Seven professors will handle the research-and-writing component of the University at Buffalo Law School's new skills program, to be directed by Johanna Oreskovic '97.
Oreskovic also earned bachelor's, master of history and master of education degrees from UB, and has taught at the law school since 1998. Her practice while associated with Hodgson Russ LLP and Rupp Baase Pfalzgraf Cunningham & Coppola LLC concentrated on commercial and employment litigation.
Also on the writing-skills faculty are:
- Christine Pedigo Bartholomew: A 2000 graduate of the University at California-Davis Law School, she has worked in the San Francisco area in the areas of antitrust and consumer protection and helped open a branch office of a Washington, D.C.-based class-action firm.

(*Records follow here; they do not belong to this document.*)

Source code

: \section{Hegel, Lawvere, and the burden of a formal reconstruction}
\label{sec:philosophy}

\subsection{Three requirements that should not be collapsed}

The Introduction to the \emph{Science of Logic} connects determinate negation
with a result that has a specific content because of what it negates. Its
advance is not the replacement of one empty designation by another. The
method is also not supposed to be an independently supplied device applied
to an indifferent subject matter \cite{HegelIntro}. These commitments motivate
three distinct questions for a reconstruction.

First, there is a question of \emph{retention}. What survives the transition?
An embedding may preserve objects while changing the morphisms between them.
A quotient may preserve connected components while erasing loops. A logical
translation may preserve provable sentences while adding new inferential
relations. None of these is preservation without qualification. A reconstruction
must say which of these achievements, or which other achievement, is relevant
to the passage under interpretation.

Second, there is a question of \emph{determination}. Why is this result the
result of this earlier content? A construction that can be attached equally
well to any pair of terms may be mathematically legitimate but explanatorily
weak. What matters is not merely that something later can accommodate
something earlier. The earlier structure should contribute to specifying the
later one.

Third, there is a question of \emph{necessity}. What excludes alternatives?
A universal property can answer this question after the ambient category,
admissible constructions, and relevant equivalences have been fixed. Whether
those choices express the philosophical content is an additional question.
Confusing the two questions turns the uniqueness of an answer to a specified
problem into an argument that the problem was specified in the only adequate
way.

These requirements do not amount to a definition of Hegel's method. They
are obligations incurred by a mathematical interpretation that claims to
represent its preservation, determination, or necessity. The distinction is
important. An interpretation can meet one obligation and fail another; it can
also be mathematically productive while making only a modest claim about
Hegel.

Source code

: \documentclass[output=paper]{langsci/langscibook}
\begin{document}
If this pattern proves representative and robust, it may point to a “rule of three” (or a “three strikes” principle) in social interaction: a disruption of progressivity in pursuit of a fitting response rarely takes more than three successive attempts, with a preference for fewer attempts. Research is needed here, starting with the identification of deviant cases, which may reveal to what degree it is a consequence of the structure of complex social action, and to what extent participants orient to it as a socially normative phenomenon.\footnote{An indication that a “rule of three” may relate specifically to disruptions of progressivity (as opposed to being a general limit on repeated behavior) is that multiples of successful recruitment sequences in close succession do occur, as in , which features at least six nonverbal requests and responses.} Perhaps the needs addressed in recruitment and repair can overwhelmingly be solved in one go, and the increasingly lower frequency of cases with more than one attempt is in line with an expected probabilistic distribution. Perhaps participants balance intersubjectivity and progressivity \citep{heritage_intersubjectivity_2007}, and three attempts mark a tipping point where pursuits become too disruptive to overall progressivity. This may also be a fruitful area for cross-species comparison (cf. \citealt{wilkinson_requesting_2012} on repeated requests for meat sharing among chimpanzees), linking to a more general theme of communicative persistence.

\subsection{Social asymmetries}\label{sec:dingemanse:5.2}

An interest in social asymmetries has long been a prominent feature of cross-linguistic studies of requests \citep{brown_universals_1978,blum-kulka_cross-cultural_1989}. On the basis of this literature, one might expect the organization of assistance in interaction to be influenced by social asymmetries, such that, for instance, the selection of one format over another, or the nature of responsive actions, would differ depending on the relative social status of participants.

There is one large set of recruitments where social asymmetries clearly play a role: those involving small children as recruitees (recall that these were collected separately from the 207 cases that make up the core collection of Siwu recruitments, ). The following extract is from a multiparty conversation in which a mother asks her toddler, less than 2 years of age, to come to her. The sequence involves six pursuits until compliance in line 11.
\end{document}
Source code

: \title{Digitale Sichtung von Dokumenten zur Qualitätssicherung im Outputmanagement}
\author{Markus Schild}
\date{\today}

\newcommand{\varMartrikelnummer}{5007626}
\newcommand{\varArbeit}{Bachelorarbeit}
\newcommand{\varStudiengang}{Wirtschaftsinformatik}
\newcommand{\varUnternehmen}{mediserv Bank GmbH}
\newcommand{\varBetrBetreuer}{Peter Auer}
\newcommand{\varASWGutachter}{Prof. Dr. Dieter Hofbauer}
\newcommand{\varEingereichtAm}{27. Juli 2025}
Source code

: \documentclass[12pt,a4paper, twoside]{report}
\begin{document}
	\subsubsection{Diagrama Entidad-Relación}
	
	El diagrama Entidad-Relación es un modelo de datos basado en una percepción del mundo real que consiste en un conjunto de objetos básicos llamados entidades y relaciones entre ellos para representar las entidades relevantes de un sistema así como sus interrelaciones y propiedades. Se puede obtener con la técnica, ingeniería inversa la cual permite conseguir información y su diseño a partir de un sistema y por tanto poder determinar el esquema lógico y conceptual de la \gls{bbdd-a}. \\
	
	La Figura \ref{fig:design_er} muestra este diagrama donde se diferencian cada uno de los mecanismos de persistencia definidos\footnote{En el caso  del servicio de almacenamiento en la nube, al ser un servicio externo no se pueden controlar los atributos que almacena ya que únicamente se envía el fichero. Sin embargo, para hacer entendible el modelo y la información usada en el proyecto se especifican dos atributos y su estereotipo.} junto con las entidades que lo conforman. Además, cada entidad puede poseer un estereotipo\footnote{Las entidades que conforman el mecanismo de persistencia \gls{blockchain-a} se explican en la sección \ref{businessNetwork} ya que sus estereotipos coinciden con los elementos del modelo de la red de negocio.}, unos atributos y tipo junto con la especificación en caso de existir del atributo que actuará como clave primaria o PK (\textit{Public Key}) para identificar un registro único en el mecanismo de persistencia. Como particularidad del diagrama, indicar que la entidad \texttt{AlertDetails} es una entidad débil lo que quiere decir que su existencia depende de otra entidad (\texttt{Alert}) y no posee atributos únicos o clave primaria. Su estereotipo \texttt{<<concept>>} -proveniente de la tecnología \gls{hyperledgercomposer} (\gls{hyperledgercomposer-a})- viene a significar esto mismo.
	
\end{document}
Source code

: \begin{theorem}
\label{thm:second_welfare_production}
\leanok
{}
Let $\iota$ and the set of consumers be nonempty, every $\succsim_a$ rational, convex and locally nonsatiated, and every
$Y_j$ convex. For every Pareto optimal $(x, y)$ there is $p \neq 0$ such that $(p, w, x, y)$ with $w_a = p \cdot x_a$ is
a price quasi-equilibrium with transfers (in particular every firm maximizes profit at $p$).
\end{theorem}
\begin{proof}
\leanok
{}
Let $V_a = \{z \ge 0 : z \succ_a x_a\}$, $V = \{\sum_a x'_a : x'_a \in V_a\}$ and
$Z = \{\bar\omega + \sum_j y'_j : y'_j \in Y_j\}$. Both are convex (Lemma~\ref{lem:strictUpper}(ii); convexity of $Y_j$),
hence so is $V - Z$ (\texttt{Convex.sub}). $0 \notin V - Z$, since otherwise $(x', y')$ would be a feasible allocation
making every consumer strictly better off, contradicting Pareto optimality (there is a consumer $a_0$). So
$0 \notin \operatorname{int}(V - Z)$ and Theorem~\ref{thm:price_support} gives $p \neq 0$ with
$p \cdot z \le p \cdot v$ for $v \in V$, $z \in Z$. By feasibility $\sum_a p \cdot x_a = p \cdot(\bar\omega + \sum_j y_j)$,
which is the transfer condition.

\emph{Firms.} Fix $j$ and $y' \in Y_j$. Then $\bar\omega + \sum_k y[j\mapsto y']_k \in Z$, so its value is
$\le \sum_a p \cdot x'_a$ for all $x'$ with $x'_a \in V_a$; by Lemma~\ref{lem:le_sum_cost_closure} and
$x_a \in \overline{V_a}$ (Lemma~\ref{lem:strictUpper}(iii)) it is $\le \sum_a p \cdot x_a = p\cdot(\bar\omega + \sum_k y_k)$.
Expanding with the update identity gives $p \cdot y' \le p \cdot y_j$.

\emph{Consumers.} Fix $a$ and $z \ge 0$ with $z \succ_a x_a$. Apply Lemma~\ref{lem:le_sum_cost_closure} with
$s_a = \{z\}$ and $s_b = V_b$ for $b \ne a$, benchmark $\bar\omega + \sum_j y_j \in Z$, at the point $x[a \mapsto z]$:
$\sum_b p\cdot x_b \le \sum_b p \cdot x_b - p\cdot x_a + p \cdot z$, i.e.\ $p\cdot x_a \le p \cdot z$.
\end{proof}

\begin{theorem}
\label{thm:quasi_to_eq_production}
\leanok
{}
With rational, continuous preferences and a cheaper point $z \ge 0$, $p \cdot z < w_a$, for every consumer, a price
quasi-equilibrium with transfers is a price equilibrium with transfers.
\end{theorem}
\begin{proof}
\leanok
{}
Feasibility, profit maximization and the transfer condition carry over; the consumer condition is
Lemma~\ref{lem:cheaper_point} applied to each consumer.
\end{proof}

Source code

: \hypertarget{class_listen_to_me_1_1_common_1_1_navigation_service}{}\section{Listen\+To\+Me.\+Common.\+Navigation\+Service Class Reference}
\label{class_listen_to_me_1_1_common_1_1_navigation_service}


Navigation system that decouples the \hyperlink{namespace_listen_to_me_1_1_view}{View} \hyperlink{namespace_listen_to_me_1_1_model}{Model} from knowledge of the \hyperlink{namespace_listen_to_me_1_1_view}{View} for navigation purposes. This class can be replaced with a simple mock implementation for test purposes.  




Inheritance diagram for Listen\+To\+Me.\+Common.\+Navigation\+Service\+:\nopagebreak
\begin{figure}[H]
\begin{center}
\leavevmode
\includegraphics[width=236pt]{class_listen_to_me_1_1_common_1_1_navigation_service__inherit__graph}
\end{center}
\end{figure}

- Nan Haynes '97: Haynes has served as a teaching assistant to professors Lucinda Finley and Nils Olsen, and practiced full-time at Lipsitz & Ponterio from 1995-2002 focusing on plaintiffs' environmental, occupational and civil-rights litigation.
- Patrick Long '00: Long spent four years in the U.S. Navy and another four teaching English at The Nichols School in Buffalo before enrolling in UB Law. He practiced for five years at Hodgson Russ, then rejoined the Nichols faculty in 2006.
- Chris Pashler: Pashler's JD degree is from the University of Iowa. He spent eight years as a civil litigator, including a stint as an assistant county attorney in Montgomery County, Md., and also was an attorney with the Social Security Administration in Chicago.
- Stephen Paskey: A 1994 graduate of the University of Maryland School of Law, Paskey once clerked for the Maryland Court of Special Appeals. He spent 12 years with the U.S. Department of Justice, first with the Immigration and Naturalization Service and then as a senior trial attorney in the Office of Special Investigations. From 2007 to 2009, he taught research and writing at McGeorge School of Law in Sacramento, Calif.
- Laura Reilly: Reilly graduated from the William Mitchell College of Law in 1994. After clerking for the Denver District Court, she practiced civil litigation at firms in Denver and Buffalo, and joined the UB Law faculty in 2002.